━━━━━ TASK MATERIAL ━━━━━

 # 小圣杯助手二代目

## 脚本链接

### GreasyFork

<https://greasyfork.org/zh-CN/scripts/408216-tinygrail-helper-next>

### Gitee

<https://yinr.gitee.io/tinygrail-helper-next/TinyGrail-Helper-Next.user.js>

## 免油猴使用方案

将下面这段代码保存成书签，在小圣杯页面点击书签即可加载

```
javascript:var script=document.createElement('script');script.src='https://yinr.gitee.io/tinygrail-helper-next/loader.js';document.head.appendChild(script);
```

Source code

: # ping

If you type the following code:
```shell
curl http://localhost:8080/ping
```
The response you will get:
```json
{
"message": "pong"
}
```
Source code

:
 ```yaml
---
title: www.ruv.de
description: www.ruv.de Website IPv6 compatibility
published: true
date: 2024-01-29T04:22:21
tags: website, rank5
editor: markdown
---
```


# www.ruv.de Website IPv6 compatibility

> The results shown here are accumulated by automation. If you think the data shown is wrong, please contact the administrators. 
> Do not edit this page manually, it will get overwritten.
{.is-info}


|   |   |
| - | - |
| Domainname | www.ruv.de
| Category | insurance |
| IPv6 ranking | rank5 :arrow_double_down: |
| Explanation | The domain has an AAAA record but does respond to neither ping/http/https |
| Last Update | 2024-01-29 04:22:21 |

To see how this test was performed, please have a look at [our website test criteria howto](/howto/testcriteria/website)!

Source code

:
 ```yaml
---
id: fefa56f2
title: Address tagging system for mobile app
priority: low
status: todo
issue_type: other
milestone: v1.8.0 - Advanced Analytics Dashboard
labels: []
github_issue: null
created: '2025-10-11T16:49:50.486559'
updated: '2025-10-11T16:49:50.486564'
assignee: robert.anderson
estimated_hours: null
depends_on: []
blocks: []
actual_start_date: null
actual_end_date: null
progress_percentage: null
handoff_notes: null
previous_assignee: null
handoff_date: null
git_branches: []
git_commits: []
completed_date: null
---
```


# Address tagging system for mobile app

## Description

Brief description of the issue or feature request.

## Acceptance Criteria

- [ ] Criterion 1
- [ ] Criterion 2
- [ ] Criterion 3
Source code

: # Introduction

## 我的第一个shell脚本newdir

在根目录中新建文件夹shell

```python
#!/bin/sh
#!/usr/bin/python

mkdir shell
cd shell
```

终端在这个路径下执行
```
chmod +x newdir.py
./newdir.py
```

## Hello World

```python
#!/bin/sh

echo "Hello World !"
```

━━━━━
━━━━━ TASK MATERIAL ━━━━━

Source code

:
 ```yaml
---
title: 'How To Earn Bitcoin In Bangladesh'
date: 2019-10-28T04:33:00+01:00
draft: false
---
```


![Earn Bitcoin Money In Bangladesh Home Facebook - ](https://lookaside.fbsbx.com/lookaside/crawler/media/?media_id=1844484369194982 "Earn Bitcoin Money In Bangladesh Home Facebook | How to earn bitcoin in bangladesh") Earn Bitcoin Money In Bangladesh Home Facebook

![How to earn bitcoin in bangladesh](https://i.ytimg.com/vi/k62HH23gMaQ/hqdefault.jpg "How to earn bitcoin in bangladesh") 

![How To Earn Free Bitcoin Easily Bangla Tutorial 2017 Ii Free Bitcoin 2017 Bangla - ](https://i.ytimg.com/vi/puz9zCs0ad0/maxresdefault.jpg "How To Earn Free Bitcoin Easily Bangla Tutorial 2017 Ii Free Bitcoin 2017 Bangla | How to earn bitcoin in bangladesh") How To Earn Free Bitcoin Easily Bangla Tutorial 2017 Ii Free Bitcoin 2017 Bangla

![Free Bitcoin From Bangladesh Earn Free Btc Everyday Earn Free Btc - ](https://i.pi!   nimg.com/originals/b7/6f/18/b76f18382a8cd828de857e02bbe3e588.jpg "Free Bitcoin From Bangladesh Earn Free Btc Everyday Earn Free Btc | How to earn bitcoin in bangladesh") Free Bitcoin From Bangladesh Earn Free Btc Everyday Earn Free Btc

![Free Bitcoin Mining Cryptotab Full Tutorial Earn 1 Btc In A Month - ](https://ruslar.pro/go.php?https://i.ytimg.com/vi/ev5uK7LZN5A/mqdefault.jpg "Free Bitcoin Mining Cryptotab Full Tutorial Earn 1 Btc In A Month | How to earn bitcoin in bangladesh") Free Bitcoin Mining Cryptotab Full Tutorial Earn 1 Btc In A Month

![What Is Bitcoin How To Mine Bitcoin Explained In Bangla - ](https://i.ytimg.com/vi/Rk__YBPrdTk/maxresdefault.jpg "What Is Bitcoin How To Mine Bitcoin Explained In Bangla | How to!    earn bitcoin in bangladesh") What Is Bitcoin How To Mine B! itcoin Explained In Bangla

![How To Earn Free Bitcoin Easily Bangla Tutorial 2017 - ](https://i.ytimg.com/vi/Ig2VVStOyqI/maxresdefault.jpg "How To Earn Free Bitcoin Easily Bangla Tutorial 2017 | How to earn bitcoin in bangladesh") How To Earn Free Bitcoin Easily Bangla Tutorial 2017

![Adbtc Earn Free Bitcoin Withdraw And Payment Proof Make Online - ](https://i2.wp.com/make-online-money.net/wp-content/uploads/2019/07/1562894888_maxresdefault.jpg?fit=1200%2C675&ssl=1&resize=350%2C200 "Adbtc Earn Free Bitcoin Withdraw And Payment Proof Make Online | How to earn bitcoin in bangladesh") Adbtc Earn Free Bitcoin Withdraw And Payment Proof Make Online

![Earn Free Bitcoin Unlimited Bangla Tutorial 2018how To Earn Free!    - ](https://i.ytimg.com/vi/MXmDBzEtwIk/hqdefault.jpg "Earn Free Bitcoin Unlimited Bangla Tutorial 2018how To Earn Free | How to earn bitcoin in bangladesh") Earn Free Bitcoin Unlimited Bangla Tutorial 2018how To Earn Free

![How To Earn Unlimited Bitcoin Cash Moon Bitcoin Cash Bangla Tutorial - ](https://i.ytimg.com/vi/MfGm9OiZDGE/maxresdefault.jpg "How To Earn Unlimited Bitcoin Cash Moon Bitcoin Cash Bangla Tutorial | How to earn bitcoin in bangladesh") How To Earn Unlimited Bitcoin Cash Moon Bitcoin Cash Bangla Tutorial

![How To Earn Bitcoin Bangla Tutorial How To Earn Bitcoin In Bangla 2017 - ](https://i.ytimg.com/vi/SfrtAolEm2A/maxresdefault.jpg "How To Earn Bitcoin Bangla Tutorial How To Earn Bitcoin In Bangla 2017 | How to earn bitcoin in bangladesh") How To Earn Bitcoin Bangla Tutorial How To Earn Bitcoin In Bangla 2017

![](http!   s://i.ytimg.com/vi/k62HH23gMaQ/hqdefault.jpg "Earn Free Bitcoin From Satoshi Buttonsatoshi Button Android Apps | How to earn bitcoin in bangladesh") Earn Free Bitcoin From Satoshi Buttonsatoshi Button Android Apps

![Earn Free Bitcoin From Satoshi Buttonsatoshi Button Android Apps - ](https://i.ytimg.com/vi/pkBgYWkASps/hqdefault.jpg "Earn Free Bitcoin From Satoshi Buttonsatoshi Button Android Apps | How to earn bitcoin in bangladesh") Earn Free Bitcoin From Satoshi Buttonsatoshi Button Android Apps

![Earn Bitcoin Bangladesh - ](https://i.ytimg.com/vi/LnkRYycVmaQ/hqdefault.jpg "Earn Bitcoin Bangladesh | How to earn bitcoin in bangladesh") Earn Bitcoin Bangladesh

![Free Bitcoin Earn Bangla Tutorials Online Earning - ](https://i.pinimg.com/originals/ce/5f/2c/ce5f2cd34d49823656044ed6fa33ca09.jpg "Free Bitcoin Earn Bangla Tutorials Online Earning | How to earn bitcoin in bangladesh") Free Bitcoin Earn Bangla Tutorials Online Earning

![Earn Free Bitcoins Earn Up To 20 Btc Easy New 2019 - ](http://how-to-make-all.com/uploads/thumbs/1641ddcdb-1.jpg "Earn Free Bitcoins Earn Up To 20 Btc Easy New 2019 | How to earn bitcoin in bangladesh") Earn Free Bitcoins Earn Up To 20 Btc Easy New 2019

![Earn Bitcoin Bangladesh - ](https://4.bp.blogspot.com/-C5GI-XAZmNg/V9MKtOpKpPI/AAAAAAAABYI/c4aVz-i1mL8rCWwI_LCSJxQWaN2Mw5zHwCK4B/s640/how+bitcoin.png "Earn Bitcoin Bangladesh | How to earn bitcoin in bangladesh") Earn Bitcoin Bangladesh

━━━━━

PROBLEM:
Give the number of lines in the data that contain the word "ping", and add no other text.

EXERCISE ANSWER:
3